SoCs contain highly complex reset distributions and synchronization circuitry. A typical SoC today contains multiple asynchronous reset domains, making reset domain crossing (RDC) verification a critical step in the verification cycle. SoC sizes have also increased to billions of gates making it difficult for flat RDC verification to scale. Verifying that a design can be correctly reset under all modes of operation presents significant challenges.

Simulation has been the primary method for verifying reset behavior, often with a heavy reliance on gate-level simulation. But simulation does not model silicon-accurate metastability behavior, simulation test coverage is incomplete, and gate-level simulation is available too late in the design cycle. Furthermore, flat RDC verification on a full chip is performance intensive and time-consuming, often producing voluminous results.

As most SoCs include multiple IP blocks that have been developed and verified independently, a new RDC verification methodology is needed. It must be one where IP block RDC verification takes place independently and SoC verification focuses on RDC issues at the IP interfaces.

This article describes the methodology for accurate RDC verification based on a hierarchical data model (HDM) approach. It details a novel approach that in part satisfies the requirements of this methodology by using a portable data model that captures and stores all the information required for SoC RDC verification. The HDM encapsulates the RDC intent of the block, which can be seamlessly integrated across SoCs, providing accurate verification and debugging capabilities and leading to faster RDC verification closure.

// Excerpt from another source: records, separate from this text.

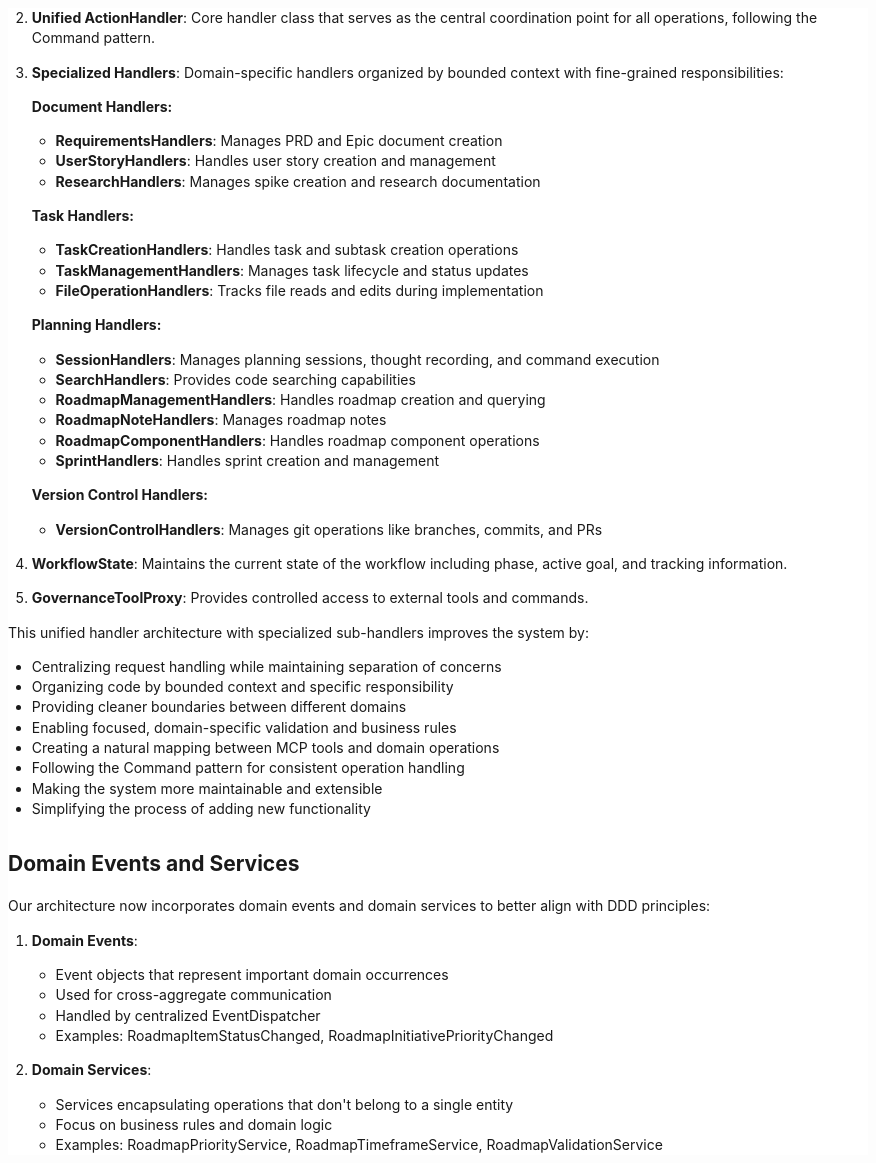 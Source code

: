 2. **Unified ActionHandler**: Core handler class that serves as the central coordination point for all operations, following the Command pattern.

3. **Specialized Handlers**: Domain-specific handlers organized by bounded context with fine-grained responsibilities:

   **Document Handlers:**
   - **RequirementsHandlers**: Manages PRD and Epic document creation
   - **UserStoryHandlers**: Handles user story creation and management
   - **ResearchHandlers**: Manages spike creation and research documentation

   **Task Handlers:**
   - **TaskCreationHandlers**: Handles task and subtask creation operations
   - **TaskManagementHandlers**: Manages task lifecycle and status updates
   - **FileOperationHandlers**: Tracks file reads and edits during implementation

   **Planning Handlers:**
   - **SessionHandlers**: Manages planning sessions, thought recording, and command execution
   - **SearchHandlers**: Provides code searching capabilities
   - **RoadmapManagementHandlers**: Handles roadmap creation and querying
   - **RoadmapNoteHandlers**: Manages roadmap notes
   - **RoadmapComponentHandlers**: Handles roadmap component operations
   - **SprintHandlers**: Handles sprint creation and management

   **Version Control Handlers:**
   - **VersionControlHandlers**: Manages git operations like branches, commits, and PRs

4. **WorkflowState**: Maintains the current state of the workflow including phase, active goal, and tracking information.

5. **GovernanceToolProxy**: Provides controlled access to external tools and commands.

This unified handler architecture with specialized sub-handlers improves the system by:
- Centralizing request handling while maintaining separation of concerns
- Organizing code by bounded context and specific responsibility
- Providing cleaner boundaries between different domains
- Enabling focused, domain-specific validation and business rules
- Creating a natural mapping between MCP tools and domain operations
- Following the Command pattern for consistent operation handling
- Making the system more maintainable and extensible
- Simplifying the process of adding new functionality

## Domain Events and Services

Our architecture now incorporates domain events and domain services to better align with DDD principles:

1. **Domain Events**:
   - Event objects that represent important domain occurrences
   - Used for cross-aggregate communication
   - Handled by centralized EventDispatcher
   - Examples: RoadmapItemStatusChanged, RoadmapInitiativePriorityChanged

2. **Domain Services**:
   - Services encapsulating operations that don't belong to a single entity
   - Focus on business rules and domain logic
   - Examples: RoadmapPriorityService, RoadmapTimeframeService, RoadmapValidationService
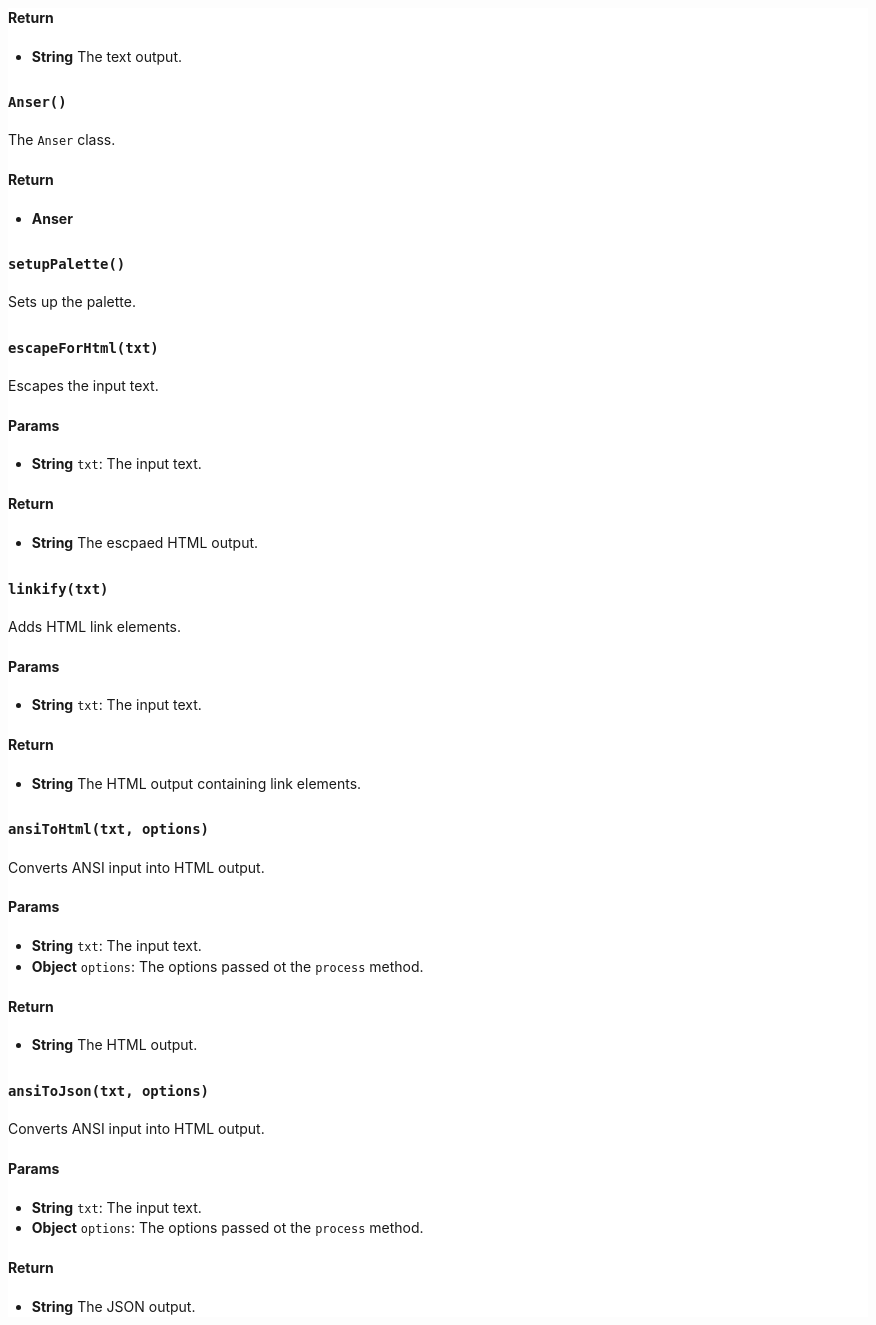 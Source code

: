 #### Return
- **String** The text output.

### `Anser()`
The `Anser` class.

#### Return
- **Anser**

### `setupPalette()`
Sets up the palette.

### `escapeForHtml(txt)`
Escapes the input text.

#### Params
- **String** `txt`: The input text.

#### Return
- **String** The escpaed HTML output.

### `linkify(txt)`
Adds HTML link elements.

#### Params
- **String** `txt`: The input text.

#### Return
- **String** The HTML output containing link elements.

### `ansiToHtml(txt, options)`
Converts ANSI input into HTML output.

#### Params
- **String** `txt`: The input text.
- **Object** `options`: The options passed ot the `process` method.

#### Return
- **String** The HTML output.

### `ansiToJson(txt, options)`
Converts ANSI input into HTML output.

#### Params
- **String** `txt`: The input text.
- **Object** `options`: The options passed ot the `process` method.

#### Return
- **String** The JSON output.
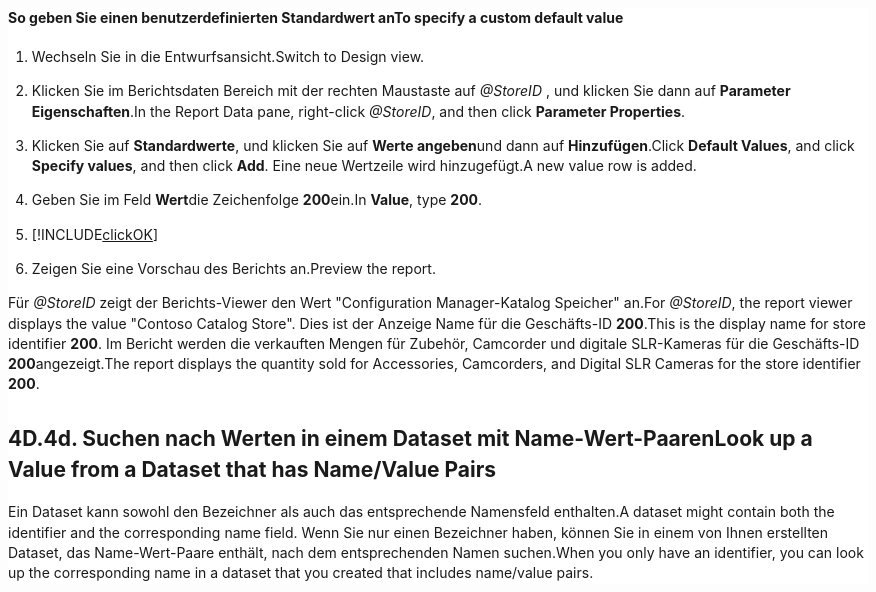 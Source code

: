 #### <a name="to-specify-a-custom-default-value"></a><span data-ttu-id="79289-256">So geben Sie einen benutzerdefinierten Standardwert an</span><span class="sxs-lookup"><span data-stu-id="79289-256">To specify a custom default value</span></span>  
  
1.  <span data-ttu-id="79289-257">Wechseln Sie in die Entwurfsansicht.</span><span class="sxs-lookup"><span data-stu-id="79289-257">Switch to Design view.</span></span>  
  
2.  <span data-ttu-id="79289-258">Klicken Sie im Berichtsdaten Bereich mit der rechten Maustaste auf *@StoreID* , und klicken Sie dann auf **Parameter Eigenschaften**.</span><span class="sxs-lookup"><span data-stu-id="79289-258">In the Report Data pane, right-click *@StoreID*, and then click **Parameter Properties**.</span></span>  
  
3.  <span data-ttu-id="79289-259">Klicken Sie auf **Standardwerte**, und klicken Sie auf **Werte angeben**und dann auf **Hinzufügen**.</span><span class="sxs-lookup"><span data-stu-id="79289-259">Click **Default Values**, and click **Specify values**, and then click **Add**.</span></span> <span data-ttu-id="79289-260">Eine neue Wertzeile wird hinzugefügt.</span><span class="sxs-lookup"><span data-stu-id="79289-260">A new value row is added.</span></span>  
  
4.  <span data-ttu-id="79289-261">Geben Sie im Feld **Wert**die Zeichenfolge **200**ein.</span><span class="sxs-lookup"><span data-stu-id="79289-261">In **Value**, type **200**.</span></span>  
  
5.  [!INCLUDE[clickOK](../includes/clickok-md.md)]  
  
6.  <span data-ttu-id="79289-262">Zeigen Sie eine Vorschau des Berichts an.</span><span class="sxs-lookup"><span data-stu-id="79289-262">Preview the report.</span></span>  
  
 <span data-ttu-id="79289-263">Für *@StoreID* zeigt der Berichts-Viewer den Wert "Configuration Manager-Katalog Speicher" an.</span><span class="sxs-lookup"><span data-stu-id="79289-263">For *@StoreID*, the report viewer displays the value "Contoso Catalog Store".</span></span> <span data-ttu-id="79289-264">Dies ist der Anzeige Name für die Geschäfts-ID **200**.</span><span class="sxs-lookup"><span data-stu-id="79289-264">This is the display name for store identifier **200**.</span></span> <span data-ttu-id="79289-265">Im Bericht werden die verkauften Mengen für Zubehör, Camcorder und digitale SLR-Kameras für die Geschäfts-ID **200**angezeigt.</span><span class="sxs-lookup"><span data-stu-id="79289-265">The report displays the quantity sold for Accessories, Camcorders, and Digital SLR Cameras for the store identifier **200**.</span></span>  
  
##  <a name="4d-look-up-a-value-from-a-dataset-that-has-namevalue-pairs"></a><a name="NameValue"></a><span data-ttu-id="79289-266">4D.</span><span class="sxs-lookup"><span data-stu-id="79289-266">4d.</span></span> <span data-ttu-id="79289-267">Suchen nach Werten in einem Dataset mit Name-Wert-Paaren</span><span class="sxs-lookup"><span data-stu-id="79289-267">Look up a Value from a Dataset that has Name/Value Pairs</span></span>  
 <span data-ttu-id="79289-268">Ein Dataset kann sowohl den Bezeichner als auch das entsprechende Namensfeld enthalten.</span><span class="sxs-lookup"><span data-stu-id="79289-268">A dataset might contain both the identifier and the corresponding name field.</span></span> <span data-ttu-id="79289-269">Wenn Sie nur einen Bezeichner haben, können Sie in einem von Ihnen erstellten Dataset, das Name-Wert-Paare enthält, nach dem entsprechenden Namen suchen.</span><span class="sxs-lookup"><span data-stu-id="79289-269">When you only have an identifier, you can look up the corresponding name in a dataset that you created that includes name/value pairs.</span></span>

HDMs can be generated for any IP block with multiple configurations and can be reused whenever the IP is integrated into an SoC. The methodology also natively supports an IP-based development methodology. With an increase in design size and IP reuse, it promises to be a critical replacement for flat RDC verification.

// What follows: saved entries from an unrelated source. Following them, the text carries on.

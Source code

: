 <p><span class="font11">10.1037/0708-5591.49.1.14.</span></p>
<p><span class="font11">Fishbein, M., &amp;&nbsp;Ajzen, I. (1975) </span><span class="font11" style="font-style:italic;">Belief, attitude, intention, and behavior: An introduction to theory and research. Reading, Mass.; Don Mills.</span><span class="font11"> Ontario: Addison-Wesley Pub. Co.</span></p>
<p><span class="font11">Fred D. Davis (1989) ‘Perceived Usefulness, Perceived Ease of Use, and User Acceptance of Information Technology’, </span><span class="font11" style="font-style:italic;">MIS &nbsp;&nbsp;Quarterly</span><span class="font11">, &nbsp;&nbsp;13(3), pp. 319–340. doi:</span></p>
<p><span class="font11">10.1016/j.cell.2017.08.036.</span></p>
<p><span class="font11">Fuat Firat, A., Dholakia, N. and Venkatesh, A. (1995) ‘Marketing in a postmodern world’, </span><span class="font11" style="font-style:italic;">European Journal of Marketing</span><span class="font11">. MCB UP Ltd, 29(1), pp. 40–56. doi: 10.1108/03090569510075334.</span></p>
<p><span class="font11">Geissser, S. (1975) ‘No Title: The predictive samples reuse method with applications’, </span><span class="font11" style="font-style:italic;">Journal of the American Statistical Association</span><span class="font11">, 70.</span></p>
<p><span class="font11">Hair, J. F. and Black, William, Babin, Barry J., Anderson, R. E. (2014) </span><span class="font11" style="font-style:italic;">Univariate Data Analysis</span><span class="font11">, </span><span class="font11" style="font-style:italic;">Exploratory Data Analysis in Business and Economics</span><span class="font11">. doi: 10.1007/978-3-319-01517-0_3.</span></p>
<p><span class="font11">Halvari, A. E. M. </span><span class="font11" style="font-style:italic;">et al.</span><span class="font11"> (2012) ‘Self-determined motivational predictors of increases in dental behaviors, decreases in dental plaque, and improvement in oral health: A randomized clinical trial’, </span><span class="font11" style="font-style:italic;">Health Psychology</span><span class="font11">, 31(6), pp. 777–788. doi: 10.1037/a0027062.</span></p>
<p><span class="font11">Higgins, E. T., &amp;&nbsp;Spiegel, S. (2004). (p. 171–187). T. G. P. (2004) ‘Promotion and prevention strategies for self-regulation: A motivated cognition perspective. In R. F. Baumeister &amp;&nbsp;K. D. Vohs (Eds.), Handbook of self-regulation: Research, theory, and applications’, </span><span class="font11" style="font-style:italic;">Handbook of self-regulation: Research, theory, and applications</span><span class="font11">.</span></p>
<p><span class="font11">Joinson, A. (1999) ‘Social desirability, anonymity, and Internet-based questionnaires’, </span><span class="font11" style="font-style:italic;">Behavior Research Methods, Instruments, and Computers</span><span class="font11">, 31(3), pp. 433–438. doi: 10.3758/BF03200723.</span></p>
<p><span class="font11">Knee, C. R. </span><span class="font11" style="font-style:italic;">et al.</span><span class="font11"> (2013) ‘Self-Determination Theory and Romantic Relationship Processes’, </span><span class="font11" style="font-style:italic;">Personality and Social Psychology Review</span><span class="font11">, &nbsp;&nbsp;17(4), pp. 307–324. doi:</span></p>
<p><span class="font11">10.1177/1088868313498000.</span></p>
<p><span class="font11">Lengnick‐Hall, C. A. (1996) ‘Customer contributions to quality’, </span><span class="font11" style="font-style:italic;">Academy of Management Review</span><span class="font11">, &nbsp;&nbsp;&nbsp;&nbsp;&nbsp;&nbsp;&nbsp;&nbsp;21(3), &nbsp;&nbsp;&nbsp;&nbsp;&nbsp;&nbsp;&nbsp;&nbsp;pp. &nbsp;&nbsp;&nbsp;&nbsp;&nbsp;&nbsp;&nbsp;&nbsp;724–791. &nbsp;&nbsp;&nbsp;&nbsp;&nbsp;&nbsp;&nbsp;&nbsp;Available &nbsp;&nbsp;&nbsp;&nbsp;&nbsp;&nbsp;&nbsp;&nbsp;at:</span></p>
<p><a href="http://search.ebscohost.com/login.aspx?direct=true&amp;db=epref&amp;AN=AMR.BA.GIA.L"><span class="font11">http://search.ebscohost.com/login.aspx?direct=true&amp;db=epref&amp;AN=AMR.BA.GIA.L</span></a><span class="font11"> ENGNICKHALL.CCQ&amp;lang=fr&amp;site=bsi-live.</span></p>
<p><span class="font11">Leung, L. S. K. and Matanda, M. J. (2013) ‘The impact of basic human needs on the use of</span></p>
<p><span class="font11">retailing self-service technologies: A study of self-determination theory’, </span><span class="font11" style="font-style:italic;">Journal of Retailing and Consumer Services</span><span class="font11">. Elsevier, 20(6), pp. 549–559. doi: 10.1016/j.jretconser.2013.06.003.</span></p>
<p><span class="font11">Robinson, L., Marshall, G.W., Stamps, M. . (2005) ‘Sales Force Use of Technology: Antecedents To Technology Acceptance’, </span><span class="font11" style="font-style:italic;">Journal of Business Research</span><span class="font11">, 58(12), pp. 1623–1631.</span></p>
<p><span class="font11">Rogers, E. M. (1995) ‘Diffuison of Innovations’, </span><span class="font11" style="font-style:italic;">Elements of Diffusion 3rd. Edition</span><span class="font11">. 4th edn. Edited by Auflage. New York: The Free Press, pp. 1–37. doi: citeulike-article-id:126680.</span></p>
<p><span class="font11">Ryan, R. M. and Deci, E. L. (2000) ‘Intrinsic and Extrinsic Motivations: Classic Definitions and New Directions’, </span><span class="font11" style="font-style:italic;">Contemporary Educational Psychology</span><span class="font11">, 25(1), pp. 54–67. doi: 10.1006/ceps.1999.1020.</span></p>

But first, what exactly is a reset domain crossing?

Reset domain crossing

Data transmission across reset domains is known as reset domain crossing. It is illustrated in Figure 1.

Figure 1. A reset domain crossing (Mentor)

Similar to clock domain crossing, metastability may occur across a reset domain crossing. Special care needs to be taken to avoid the condition. The receiving register in an RDC can go metastable when the transmitting register reset is asserted close to a receiving clock edge. Various techniques are used to solve RDC problems. These include adding a synchronizer in the receiving domain, reset sequencing, and isolation techniques.

Asynchronous reset de-assertion can also cause metastability but in the reset path. The de-assertion of asynchronous resets close to the active clock edge can violate reset recovery times, resulting in a register going metastable. Failure to ensure synchronous de-assertion of asynchronous resets can cause major bugs. The problem is commonly solved by adding synchronizers in the reset path.

The reset de-assertion issue is shown in Figure 2: The output ‘Q’ goes metastable when ‘RST’ de-asserts close to the clock edge of ‘CLK’.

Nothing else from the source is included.